The people who enter the alley are concerned more with their own lives than with saving the life of another. The first man is, perhaps, oblivious to Andy's plight because he is blinded by his drunkenness and and the darkness of the alley so that he perceives the blood in which Andy lies as merely a pool of rain water. Further, when he offers Andy a drink and Andy cannot reply, he again assumes that Andy is so inebriated that he has lost control of his vocal muscles. While does say he may call a policeman on him, and Andy tries to nod yes, the drunk really doesn't want to do this because he, too, would probably be arrested for public drunkenness, so he tells Andy,
"This time you get off easy," he said again. He waved broadly at Andy, and then almost lost his footing. "S'long, buddy," he said.

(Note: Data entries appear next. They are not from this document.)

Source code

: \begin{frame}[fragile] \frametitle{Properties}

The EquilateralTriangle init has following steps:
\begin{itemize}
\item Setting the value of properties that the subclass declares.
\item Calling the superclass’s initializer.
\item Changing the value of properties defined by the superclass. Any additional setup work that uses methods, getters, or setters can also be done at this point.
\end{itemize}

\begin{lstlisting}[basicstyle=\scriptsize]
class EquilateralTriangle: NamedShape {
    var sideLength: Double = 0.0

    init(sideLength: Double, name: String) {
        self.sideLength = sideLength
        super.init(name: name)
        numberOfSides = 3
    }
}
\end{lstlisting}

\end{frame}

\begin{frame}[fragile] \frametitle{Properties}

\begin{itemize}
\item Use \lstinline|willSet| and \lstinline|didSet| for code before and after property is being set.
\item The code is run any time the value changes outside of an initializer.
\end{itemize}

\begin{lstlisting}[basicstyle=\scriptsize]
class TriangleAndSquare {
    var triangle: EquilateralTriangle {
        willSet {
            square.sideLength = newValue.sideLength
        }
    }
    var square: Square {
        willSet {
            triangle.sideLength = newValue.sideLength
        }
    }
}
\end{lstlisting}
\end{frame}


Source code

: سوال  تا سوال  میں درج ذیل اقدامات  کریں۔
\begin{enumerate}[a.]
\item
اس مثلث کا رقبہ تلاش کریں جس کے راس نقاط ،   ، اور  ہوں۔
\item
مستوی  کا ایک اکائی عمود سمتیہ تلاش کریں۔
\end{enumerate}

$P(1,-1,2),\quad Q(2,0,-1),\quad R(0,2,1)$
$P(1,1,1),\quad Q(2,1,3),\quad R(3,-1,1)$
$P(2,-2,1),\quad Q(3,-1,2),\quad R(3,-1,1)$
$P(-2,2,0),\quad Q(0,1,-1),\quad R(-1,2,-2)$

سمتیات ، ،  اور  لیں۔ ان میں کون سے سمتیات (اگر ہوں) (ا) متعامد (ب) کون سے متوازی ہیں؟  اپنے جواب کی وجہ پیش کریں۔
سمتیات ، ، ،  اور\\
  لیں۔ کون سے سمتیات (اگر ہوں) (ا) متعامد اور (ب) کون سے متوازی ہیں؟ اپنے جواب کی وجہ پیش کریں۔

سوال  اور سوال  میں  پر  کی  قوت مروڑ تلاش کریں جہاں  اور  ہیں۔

When Freddie ducks into the darkness of the alley to kiss and fondle Laura, she hears a sound from Andy; Freddie discovers him, but when he sees Andy's jacket with "Royals" on it, he is afraid to help the bleeding youth, worried that the Guardians, the foe gang, might retaliate against him,
"If we get a copy, the Guardians'll find out who," Freddie said. "I don't know, Angela. I don't know."
Selfishly, he murmurs, "I'm sorry," to Andy and he and Laura flee.
The old woman who comes to check the garbage cans is too self-absorbed in her routine of scavenging and probably too deaf to hear anything. But, from her years of penury, she has also limited herself to her small inner world to the point that her mind has dulled and she ignores most of what goes on in her surroundings. "She had worked quickly and soundlessly, and now she was gone."
Even the policemen limits his identification of Andy to what he perceives in his own mind, writing in his black pad "A Royal," ignoring Laura's quiet "His name is Andy."